◆ **What you will do**
What is needed is an exact copy of the lines from the start of the records below through the line with "data are available", without the pictures.

◆ **Information given**
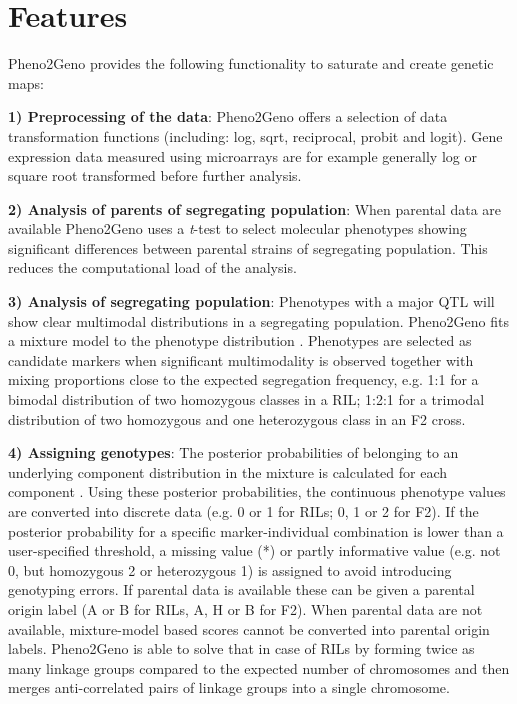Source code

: \section{Features}
Pheno2Geno provides the following functionality to saturate and create genetic maps:

{\bf 1) Preprocessing of the data}: Pheno2Geno offers a selection of 
data transformation functions (including: log, sqrt, reciprocal, probit and logit). 
Gene expression data measured using microarrays are for example generally log 
\cite{Quackenbush:2002} or square root \cite{Jansen:2001a, Gort:2010} transformed before 
further analysis.

{\bf 2) Analysis of parents of segregating population}: When parental data are available 
Pheno2Geno uses a \emph{t}-test to select molecular phenotypes showing significant 
differences between parental strains of segregating population. This reduces the computational load 
of the analysis.

{\bf 3) Analysis of segregating population}:
Phenotypes with a major QTL will show clear multimodal distributions in a segregating 
population. Pheno2Geno fits a mixture model to the phenotype distribution \cite{Jansen:1993, 
Jansen:2001a, Benaglia:2009}. Phenotypes are selected as candidate markers when 
significant multimodality is observed together with mixing proportions close to the expected segregation 
frequency, e.g. 1:1 for a bimodal distribution of two homozygous classes in 
a RIL; 1:2:1 for a trimodal distribution of two homozygous and one heterozygous class in 
an F2 cross.

{\bf 4) Assigning genotypes}:
The posterior probabilities of belonging to an underlying component distribution in the 
mixture is calculated for each component \cite{Jansen:2001b, Benaglia:2009}. Using these 
posterior probabilities, the continuous phenotype values are converted into discrete data 
(e.g. 0 or 1 for RILs; 0, 1 or 2 for F2).  If the posterior probability for a specific 
marker-individual combination is lower than a user-specified threshold, a missing value 
(*) or partly informative value (e.g. not 0, but homozygous 2 or heterozygous 1) is 
assigned to avoid introducing genotyping errors. If parental data is available these can 
be given a parental origin label (A or B for RILs, A, H or B for F2). 
When parental data are not available, mixture-model based scores cannot be converted into 
parental origin labels. Pheno2Geno is able to solve that in case of RILs by forming twice 
as many linkage groups compared to the expected number of chromosomes and then merges 
anti-correlated pairs of linkage groups into a single chromosome.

◆ **Response**
Source code

: \section{Features}
Pheno2Geno provides the following functionality to saturate and create genetic maps:

{\bf 1) Preprocessing of the data}: Pheno2Geno offers a selection of 
data transformation functions (including: log, sqrt, reciprocal, probit and logit). 
Gene expression data measured using microarrays are for example generally log 
\cite{Quackenbush:2002} or square root \cite{Jansen:2001a, Gort:2010} transformed before 
further analysis.

{\bf 2) Analysis of parents of segregating population}: When parental data are available 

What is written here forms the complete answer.